Electricity is a necessity, with almost all households using it for daily tasks such as cooking and lighting. This results in electricity having an inelastic price elasticity of demand, and so when prices rise, the quantity demanded will not alter.

This causes a rise in household expenditure, especially for those with low incomes. The issue is further magnified with the oncoming of winter, as energy usage will rise dramatically due to the necessity of heating.

Because of the damaging effect a rise in energy price has for many households across the UK, Ofgem regulates the price of gas to ensure prices do not skyrocket. This has occurred in the EU, with the price of natural gas tripling due to no regulatory organisation.

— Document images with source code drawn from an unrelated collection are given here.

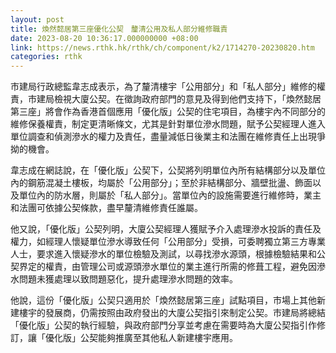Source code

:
 ```yaml
---
layout: post
title: 煥然懿居第三座優化公契　釐清公用及私人部分維修職責
date: 2023-08-20 10:36:17.000000000 +08:00
link: https://news.rthk.hk/rthk/ch/component/k2/1714270-20230820.htm
categories: rthk
---
```


市建局行政總監韋志成表示，為了釐清樓宇「公用部分」和「私人部分」維修的權責，市建局檢視大廈公契。在徵詢政府部門的意見及得到他們支持下，「煥然懿居第三座」將會作為香港首個應用「優化版」公契的住宅項目，為樓宇內不同部分的維修保養權責，制定更清晰條文，尤其是針對單位滲水問題，賦予公契經理人進入單位調查和偵測滲水的權力及責任，盡量減低日後業主和法團在維修責任上出現爭拗的機會。

韋志成在網誌說，在「優化版」公契下，公契將列明單位內所有結構部分以及單位內的鋼筋混凝土樓板，均屬於「公用部分」；至於非結構部分、牆壁批盪、飾面以及單位內的防水層，則屬於「私人部分」。當單位內的設施需要進行維修時，業主和法團可依據公契條款，盡早釐清維修責任誰屬。

他又說，「優化版」公契列明，大廈公契經理人獲賦予介入處理滲水投訴的責任及權力，如經理人懷疑單位滲水導致任何「公用部分」受損，可委聘獨立第三方專業人士，要求進入懷疑滲水的單位檢驗及測試，以尋找滲水源頭，根據檢驗結果和公契界定的權責，由管理公司或源頭滲水單位的業主進行所需的修葺工程，避免因滲水問題未獲處理以致問題惡化，提升處理滲水問題的效率。

他說，這份「優化版」公契只適用於「煥然懿居第三座」試點項目，市場上其他新建樓宇的發展商，仍需按照由政府發出的大廈公契指引來制定公契。市建局將總結「優化版」公契的執行經驗，與政府部門分享並考慮在需要時為大廈公契指引作修訂，讓「優化版」公契能夠推廣至其他私人新建樓宇應用。
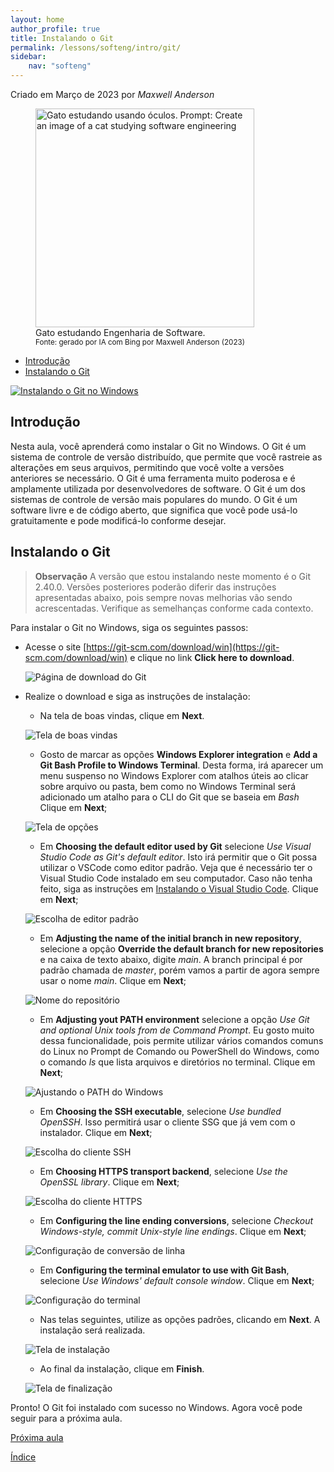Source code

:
 ```yaml
---
layout: home
author_profile: true
title: Instalando o Git
permalink: /lessons/softeng/intro/git/
sidebar:
    nav: "softeng"
---
```

Criado em Março de 2023 por *Maxwell Anderson*

<figure>
    <img src="../../../../assets/images/gpt/cat_studying_glasses3.jpg" width="350" alt="Gato estudando usando óculos. Prompt: Create an image of a cat studying software engineering">
    <figcaption>Gato estudando Engenharia de Software.</figcaption>
    <small>Fonte: gerado por IA com Bing por Maxwell Anderson (2023)</small>
</figure>

- [Introdução](#introdução)
- [Instalando o Git](#instalando-o-git)

[![Instalando o Git no Windows](https://res.cloudinary.com/marcomontalbano/image/upload/v1679605994/video_to_markdown/images/youtube--kymJBjqkB2A-c05b58ac6eb4c4700831b2b3070cd403.jpg)](https://youtu.be/kymJBjqkB2A "Instalando o Git no Windows")

## Introdução

Nesta aula, você aprenderá como instalar o Git no Windows. O Git é um sistema de controle de versão distribuído, que permite que você rastreie as alterações em seus arquivos, permitindo que você volte a versões anteriores se necessário. O Git é uma ferramenta muito poderosa e é amplamente utilizada por desenvolvedores de software. O Git é um dos sistemas de controle de versão mais populares do mundo. O Git é um software livre e de código aberto, que significa que você pode usá-lo gratuitamente e pode modificá-lo conforme desejar.

## Instalando o Git

> **Observação**
> A versão que estou instalando neste momento é o Git 2.40.0. Versões posteriores poderão diferir das instruções apresentadas abaixo, pois sempre novas melhorias vão sendo acrescentadas. Verifique as semelhanças conforme cada contexto.

Para instalar o Git no Windows, siga os seguintes passos:

- Acesse o site [https://git-scm.com/download/win](https://git-scm.com/download/win) e clique no link **Click here to download**.

  ![Página de download do Git](../../../../assets/images/lessons/git01.png)

- Realize o download e siga as instruções de instalação:
   - Na tela de boas vindas, clique em **Next**.

    ![Tela de boas vindas](../../../../assets/images/lessons/git02.png)

   - Gosto de marcar as opções **Windows Explorer integration** e **Add a Git Bash Profile to Windows Terminal**. Desta forma, irá aparecer um menu suspenso no Windows Explorer com atalhos úteis ao clicar sobre arquivo ou pasta, bem como no Windows Terminal será adicionado um atalho para o CLI do Git que se baseia em *Bash* Clique em **Next**;

    ![Tela de opções](../../../../assets/images/lessons/git03.png)

   - Em **Choosing the default editor used by Git** selecione *Use Visual Studio Code as Git's default editor*. Isto irá permitir que o Git possa utilizar o VSCode como editor padrão. Veja que é necessário ter o Visual Studio Code instalado em seu computador. Caso não tenha feito, siga as instruções em [Instalando o Visual Studio Code](02.%20Instalando%20o%20VSCode.md). Clique em **Next**;

    ![Escolha de editor padrão](../../../../assets/images/lessons/git04.png)

   - Em **Adjusting the name of the initial branch in new repository**, selecione a opção **Override the default branch for new repositories** e na caixa de texto abaixo, digite *main*. A branch principal é por padrão chamada de *master*, porém vamos a partir de agora sempre usar o nome *main*. Clique em **Next**;
  
    ![Nome do repositório](../../../../assets/images/lessons/git05.png)

   - Em **Adjusting yout PATH environment** selecione a opção *Use Git and optional Unix tools from de Command Prompt*. Eu gosto muito dessa funcionalidade, pois permite utilizar vários comandos comuns do Linux no Prompt de Comando ou PowerShell do Windows, como o comando *ls* que lista arquivos e diretórios no terminal. Clique em **Next**;

    ![Ajustando o PATH do Windows](../../../../assets/images/lessons/git06.png)

   - Em **Choosing the SSH executable**, selecione *Use bundled OpenSSH*. Isso permitirá usar o cliente SSG que já vem com o instalador. Clique em **Next**;

    ![Escolha do cliente SSH](../../../../assets/images/lessons/git07.png)

   - Em **Choosing HTTPS transport backend**, selecione *Use the OpenSSL library*. Clique em **Next**;

    ![Escolha do cliente HTTPS](../../../../assets/images/lessons/git08.png)

   - Em **Configuring the line ending conversions**, selecione *Checkout Windows-style, commit Unix-style line endings*. Clique em **Next**;

    ![Configuração de conversão de linha](../../../../assets/images/lessons/git09.png)

   - Em **Configuring the terminal emulator to use with Git Bash**, selecione *Use Windows' default console window*. Clique em **Next**;
  
    ![Configuração do terminal](../../../../assets/images/lessons/git10.png)

   - Nas telas seguintes, utilize as opções padrões, clicando em **Next**. A instalação será realizada.

    ![Tela de instalação](../../../../assets/images/lessons/git11.png)

   - Ao final da instalação, clique em **Finish**.

    ![Tela de finalização](../../../../assets/images/lessons/git12.png)

Pronto! O Git foi instalado com sucesso no Windows. Agora você pode seguir para a próxima aula.

[Próxima aula](/lessons/softeng/intro/vscode/)

[Índice](/lessons/softeng/)

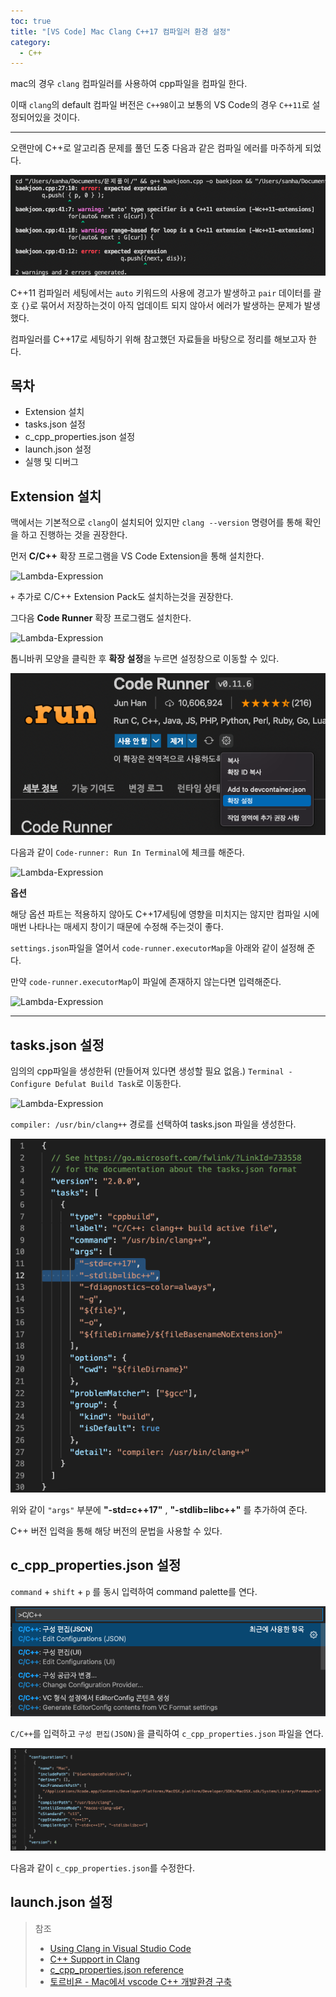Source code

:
 ```yaml
---
toc: true
title: "[VS Code] Mac Clang C++17 컴파일러 환경 설정"
category:
  - C++
---
```

mac의 경우 `clang` 컴파일러를 사용하여 cpp파일을 컴파일 한다.

이때 `clang`의 default 컴파일 버전은 `C++98`이고 보통의 VS Code의 경우 `C++11`로 설정되어있을 것이다.

---

오랜만에 C++로 알고리즘 문제를 풀던 도중 다음과 같은 컴파일 에러를 마주하게 되었다.

![Lambda-Expression](/assets/images/OS_ST/clangError.png)

C++11 컴파일러 세팅에서는 `auto` 키워드의 사용에 경고가 발생하고 `pair` 데이터를 괄호 `{}`로 묶어서 저장하는것이 아직 업데이트 되지 않아서 에러가 발생하는 문제가 발생했다.

컴파일러를 C++17로 세팅하기 위해 참고했던 자료들을 바탕으로 정리를 해보고자 한다.

## 목차
- Extension 설치
- tasks.json 설정
- c_cpp_properties.json 설정
- launch.json 설정
- 실행 및 디버그

## Extension 설치
맥에서는 기본적으로 `clang`이 설치되어 있지만 `clang --version` 명령어를 통해 확인을 하고 진행하는 것을 권장한다.

먼저 **C/C++** 확장 프로그램을 VS Code Extension을 통해 설치한다.

![Lambda-Expression](https://img1.daumcdn.net/thumb/R1280x0/?scode=mtistory2&fname=https%3A%2F%2Fblog.kakaocdn.net%2Fdn%2FACTr2%2Fbtq0BDpNILm%2Fee0Nz79aexkjXvppsCQiYK%2Fimg.png)


`+` 추가로 C/C++ Extension Pack도 설치하는것을 권장한다.

그다음 **Code Runner** 확장 프로그램도 설치한다.

![Lambda-Expression](https://img1.daumcdn.net/thumb/R1280x0/?scode=mtistory2&fname=https%3A%2F%2Fblog.kakaocdn.net%2Fdn%2Fcd3q3d%2Fbtq0zeE2DvJ%2FBoawsnbrKCt6pLWEuHE3r0%2Fimg.png)

톱니바퀴 모양을 클릭한 후 **확장 설정**을 누르면 설정창으로 이동할 수 있다.

![Lambda-Expression](/assets/images/OS_ST/CodeRunner.png)

다음과 같이 `Code-runner: Run In Terminal`에 체크를 해준다.

![Lambda-Expression](https://img1.daumcdn.net/thumb/R1280x0/?scode=mtistory2&fname=https%3A%2F%2Fblog.kakaocdn.net%2Fdn%2Fcypc7l%2Fbtq0yZ9anN9%2FYPKYeEziHYvLRl3x0qnhbk%2Fimg.png)


**옵션**

해당 옵션 파트는 적용하지 않아도 C++17세팅에 영향을 미치지는 않지만 컴파일 시에 매번 나타나는 매세지 창이기 때문에 수정해 주는것이 좋다.

`settings.json`파일을 열어서 `code-runner.executorMap`을 아래와 같이 설정해 준다.

만약 `code-runner.executorMap`이 파일에 존재하지 않는다면 입력해준다.

![Lambda-Expression](https://img1.daumcdn.net/thumb/R1280x0/?scode=mtistory2&fname=https%3A%2F%2Fblog.kakaocdn.net%2Fdn%2FcBUu0t%2Fbtq0xKRWVK6%2FkMxgGPh56IgTlBGmTw7Py0%2Fimg.png)

---

## tasks.json 설정
임의의 cpp파일을 생성한뒤 $($만들어져 있다면 생성할 필요 없음.) `Terminal - Configure Defulat Build Task`로 이동한다.

![Lambda-Expression](https://img1.daumcdn.net/thumb/R1280x0/?scode=mtistory2&fname=https%3A%2F%2Fblog.kakaocdn.net%2Fdn%2FbVcFop%2Fbtq0AHGdvPn%2F8pxoNFjZ3k4YMo2SKVqMc1%2Fimg.png)

`compiler: /usr/bin/clang++` 경로를 선택하여 tasks.json 파일을 생성한다.

![Lambda-Expression](/assets/images/OS_ST/tasks.png)

위와 같이 `"args"` 부분에 **"-std=c++17"** , **"-stdlib=libc++"** 를 추가하여 준다.

C++ 버전 입력을 통해 해당 버전의 문법을 사용할 수 있다.

## c_cpp_properties.json 설정
`command` + `shift` + `p` 를 동시 입력하여 command palette를 연다.

![Lambda-Expression](/assets/images/OS_ST/EditConfigurations.png)

`C/C++`를 입력하고 `구성 편집(JSON)`을 클릭하여 `c_cpp_properties.json` 파일을 연다.

![Lambda-Expression](/assets/images/OS_ST/properties.png)

다음과 같이 `c_cpp_properties.json`를 수정한다.

## launch.json 설정



> 참조 <br>
> - [Using Clang in Visual Studio Code](https://code.visualstudio.com/docs/cpp/config-clang-mac) <br>
> - [C++ Support in Clang](https://clang.llvm.org/cxx_status.html) <br>
> - [c_cpp_properties.json reference](https://code.visualstudio.com/docs/cpp/c-cpp-properties-schema-reference) <br>
> - [토르비욘 - Mac에서 vscode C++ 개발환경 구축](https://torbjorn.tistory.com/658) <br>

The price cap in the UK limits the price that companies can charge customers who have not recently changed their tariff or energy supplier, and allows them only to charge legitimate costs. However, this has still not fully addressed the situation.

To reduce costs, Ofgem suggests switching energy providers for lower prices, signing up to a fixed tariff to keep bills stable whilst using energy-efficient appliances.

However, the energy market is renowned for irrational consumer behaviour.

Complex paperwork and time required to switch energy providers result in habitual behaviour and computational weakness.

Habitual behaviour refers to a form of behaviour that is automatic and routine, and so is repeated due to its ease rather than for the utility gained. Therefore, many energy consumers will not switch providers for years as it is a lengthy process and they are not familiar with other providers.

Computational weakness occurs when consumers find it difficult to calculate the utility gained from switching, and do not have the time or energy to do so. This again results in many energy customers never switching contracts. This issue is further magnified when there are many firms operating in the same market, as there are more options to evaluate and make a decision on.

The Government aims to tackle the growing issue of rising energy costs by working towards ensuring that green energy is the majority of the UK's energy production. This will not only benefit consumers but also have positive externalities on the environment.

However, even with green energy, the issues existing in the crude oil and fossil fuels markets (that being cartels and irrational consumer behaviour) may still exist. Therefore, the Government may need to take further steps in preventing these existing problems from transferring to the new emerging market.